### Input data
════════════════
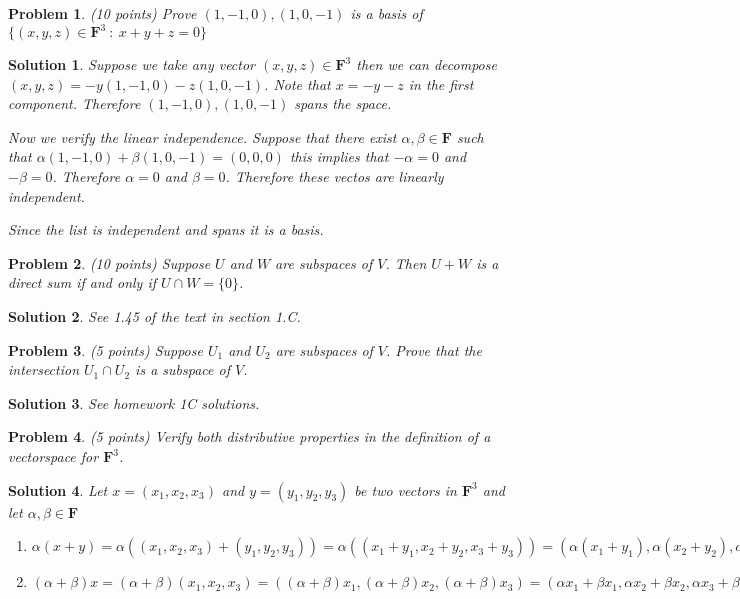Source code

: \documentclass{article}
\theoremstyle{problemstyle}
\newtheorem{problem}{Problem}
\theoremstyle{problemstyle}
\newtheorem{solution}{Solution}
\theoremstyle{problemstyle}
\begin{document}
\begin{problem}
(10 points) Prove $(1,-1,0),(1,0,-1)$ is a basis of $\{(x,y,z) \in \textbf{F}^3 \ : \ x+y+z =0 \}$
\end{problem}

\begin{solution}
Suppose we take any vector $(x,y,z) \in \textbf{F}^3$ then we can decompose $(x,y,z) = -y(1,-1,0) -z(1,0,-1)$. Note that $x = -y -z$ in the first component. Therefore $(1,-1,0),(1,0,-1)$ spans the space. 

Now we verify the linear independence. Suppose that there exist $\alpha, \beta \in \textbf{F}$ such that $\alpha(1,-1,0) + \beta(1,0,-1) = (0,0,0)$ this implies that $-\alpha = 0$ and $-\beta = 0$. Therefore $\alpha = 0$ and $\beta = 0$. Therefore these vectos are linearly independent. 

Since the list is independent and spans it is a basis. 
\end{solution}

\begin{problem}
(10 points) Suppose $U$ and $W$ are subspaces of $V$. Then $U + W$ is a direct sum if and only if $U\cap W = \{0\}$.
\end{problem}

\begin{solution}
See 1.45 of the text in section 1.C.
\end{solution}

\begin{problem}
(5 points) Suppose $U_1$ and $U_2$ are subspaces of $V$. Prove that the intersection $U_1 \cap U_2$ is a subspace of $V$. 
\end{problem}

\begin{solution}
See homework 1C solutions.
\end{solution}

\begin{problem}
(5 points) Verify both distributive properties in the definition of a vectorspace for $\textbf{F}^3$.
\end{problem}

\begin{solution}
Let $x = (x_1,x_2,x_3)$ and $y = (y_1,y_2,y_3)$ be two vectors in $\textbf{F}^3$ and let $\alpha,\beta \in \textbf{F}$

\begin{enumerate}
\item $\alpha(x+y) = \alpha((x_1,x_2,x_3) + (y_1,y_2,y_3)) = \alpha((x_1 + y_1,x_2 + y_2,x_3 + y_3)) = (\alpha (x_1 + y_1), \alpha (x_2 + y_2),\alpha(x_3 + y_3)) = (\alpha x_1 + \alpha y_1), \alpha x_2 +\alpha  y_2),\alpha x_3 +\alpha  y_3) = \alpha(x_1,x_2,x_3) + \alpha(y_1,y_2,y_3) = \alpha x + \alpha y$
\item $(\alpha + \beta)x = (\alpha+\beta)(x_1,x_2,x_3) = ((\alpha+\beta)x_1,(\alpha+\beta)x_2,(\alpha+\beta)x_3) = (\alpha x_1+\beta x_1,\alpha x_2 +\beta x_2,\alpha x_3+\beta x_3) = (\alpha x_1,\alpha x_2,\alpha x_3) +(\beta x_1, \beta x_2,\beta x_3) = \alpha x + \beta x$
\end{enumerate}
\end{solution}
\end{document}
════════════════
With images left out, the data must be transcribed exactly.

Source code

: \documentclass{article}
\theoremstyle{problemstyle}
\newtheorem{problem}{Problem}
\theoremstyle{problemstyle}
\newtheorem{solution}{Solution}
\theoremstyle{problemstyle}
\begin{document}
\begin{problem}
(10 points) Prove $(1,-1,0),(1,0,-1)$ is a basis of $\{(x,y,z) \in \textbf{F}^3 \ : \ x+y+z =0 \}$
\end{problem}

\begin{solution}
Suppose we take any vector $(x,y,z) \in \textbf{F}^3$ then we can decompose $(x,y,z) = -y(1,-1,0) -z(1,0,-1)$. Note that $x = -y -z$ in the first component. Therefore $(1,-1,0),(1,0,-1)$ spans the space. 

Now we verify the linear independence. Suppose that there exist $\alpha, \beta \in \textbf{F}$ such that $\alpha(1,-1,0) + \beta(1,0,-1) = (0,0,0)$ this implies that $-\alpha = 0$ and $-\beta = 0$. Therefore $\alpha = 0$ and $\beta = 0$. Therefore these vectos are linearly independent. 

Since the list is independent and spans it is a basis. 
\end{solution}

\begin{problem}
(10 points) Suppose $U$ and $W$ are subspaces of $V$. Then $U + W$ is a direct sum if and only if $U\cap W = \{0\}$.
\end{problem}

\begin{solution}
See 1.45 of the text in section 1.C.
\end{solution}

\begin{problem}
(5 points) Suppose $U_1$ and $U_2$ are subspaces of $V$. Prove that the intersection $U_1 \cap U_2$ is a subspace of $V$. 
\end{problem}

\begin{solution}
See homework 1C solutions.
\end{solution}

\begin{problem}
(5 points) Verify both distributive properties in the definition of a vectorspace for $\textbf{F}^3$.
\end{problem}

\begin{solution}
Let $x = (x_1,x_2,x_3)$ and $y = (y_1,y_2,y_3)$ be two vectors in $\textbf{F}^3$ and let $\alpha,\beta \in \textbf{F}$

\begin{enumerate}
\item $\alpha(x+y) = \alpha((x_1,x_2,x_3) + (y_1,y_2,y_3)) = \alpha((x_1 + y_1,x_2 + y_2,x_3 + y_3)) = (\alpha (x_1 + y_1), \alpha (x_2 + y_2),\alpha(x_3 + y_3)) = (\alpha x_1 + \alpha y_1), \alpha x_2 +\alpha  y_2),\alpha x_3 +\alpha  y_3) = \alpha(x_1,x_2,x_3) + \alpha(y_1,y_2,y_3) = \alpha x + \alpha y$
\item $(\alpha + \beta)x = (\alpha+\beta)(x_1,x_2,x_3) = ((\alpha+\beta)x_1,(\alpha+\beta)x_2,(\alpha+\beta)x_3) = (\alpha x_1+\beta x_1,\alpha x_2 +\beta x_2,\alpha x_3+\beta x_3) = (\alpha x_1,\alpha x_2,\alpha x_3) +(\beta x_1, \beta x_2,\beta x_3) = \alpha x + \beta x$
\end{enumerate}
\end{solution}
\end{document}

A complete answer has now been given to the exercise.